A number of artifacts can alter the level of orientation seen in a given field.

  1. Cells adjacent to air bubbles and cell clumps tend to be idiosyncratic; these factors modify the effects of the chemical gradient.
  2. If cells do not develop polarized morphology, they may be dead on the bridge but alive over the grooves. This can be caused by a dirty bridge, or the prep may be so thin that the cells are actually lysed.
  3. If cells develop polarized morphology but do not orient, check to see whether the gap between the bridge and the cover glass is thin enough. If the gap is appropriate, try a different concentration of chemoattractant.

Notes and Warnings

Zigmond glass slide chambers are fragile and easily broken, so handle and use with care.
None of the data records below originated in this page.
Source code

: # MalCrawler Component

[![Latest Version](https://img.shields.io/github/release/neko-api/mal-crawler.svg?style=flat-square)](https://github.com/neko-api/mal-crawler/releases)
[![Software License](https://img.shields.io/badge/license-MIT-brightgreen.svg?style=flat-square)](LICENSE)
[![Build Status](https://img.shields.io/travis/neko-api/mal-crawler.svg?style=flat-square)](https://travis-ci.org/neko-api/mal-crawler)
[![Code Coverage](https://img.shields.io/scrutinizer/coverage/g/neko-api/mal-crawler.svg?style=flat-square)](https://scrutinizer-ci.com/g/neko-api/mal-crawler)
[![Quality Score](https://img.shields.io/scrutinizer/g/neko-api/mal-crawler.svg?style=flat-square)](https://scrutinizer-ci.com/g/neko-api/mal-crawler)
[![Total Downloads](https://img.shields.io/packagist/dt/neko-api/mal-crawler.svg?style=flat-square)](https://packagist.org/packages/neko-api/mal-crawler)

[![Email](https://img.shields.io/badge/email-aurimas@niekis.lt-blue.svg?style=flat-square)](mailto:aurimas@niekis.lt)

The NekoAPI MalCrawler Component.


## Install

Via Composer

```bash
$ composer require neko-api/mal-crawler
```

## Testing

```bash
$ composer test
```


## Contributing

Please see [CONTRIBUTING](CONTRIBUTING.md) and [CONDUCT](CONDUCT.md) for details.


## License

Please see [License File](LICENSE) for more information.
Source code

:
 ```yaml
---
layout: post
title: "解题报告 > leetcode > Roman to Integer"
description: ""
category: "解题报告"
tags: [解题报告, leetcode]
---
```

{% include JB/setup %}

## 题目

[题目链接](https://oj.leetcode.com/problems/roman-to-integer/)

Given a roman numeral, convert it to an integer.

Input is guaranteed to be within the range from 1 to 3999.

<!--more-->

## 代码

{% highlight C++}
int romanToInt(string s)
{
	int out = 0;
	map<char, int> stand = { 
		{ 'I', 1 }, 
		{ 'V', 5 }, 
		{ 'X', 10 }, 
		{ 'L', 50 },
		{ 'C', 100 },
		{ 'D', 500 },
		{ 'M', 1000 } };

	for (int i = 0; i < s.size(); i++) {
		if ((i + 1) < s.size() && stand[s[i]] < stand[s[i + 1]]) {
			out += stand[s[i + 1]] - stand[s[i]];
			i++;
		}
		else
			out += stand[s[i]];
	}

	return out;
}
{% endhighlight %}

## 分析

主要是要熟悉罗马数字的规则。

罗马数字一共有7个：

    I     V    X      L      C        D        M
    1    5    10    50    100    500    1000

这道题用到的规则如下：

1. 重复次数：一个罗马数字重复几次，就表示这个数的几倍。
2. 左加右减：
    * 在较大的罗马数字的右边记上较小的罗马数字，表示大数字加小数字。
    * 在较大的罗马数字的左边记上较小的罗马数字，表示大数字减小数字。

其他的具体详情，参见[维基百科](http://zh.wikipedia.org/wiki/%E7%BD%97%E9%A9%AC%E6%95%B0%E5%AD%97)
The clamps that retain the cover glass have pins that fit into holes in the microscope slide. The fit is snug, so to remove you may have to rotate the knob clockwise as you lift up on the clamp. Never try to remove the pins by prying.

A small Allen wrench is provided with the chamber. If the pins do not twist out fairly easily, turn the chamber over, insert the wrench in the hexagonal hole on the bottom of the pin, and turn it. Turning the pins, as opposed to pulling them, minimizes the chance of chipping the glass.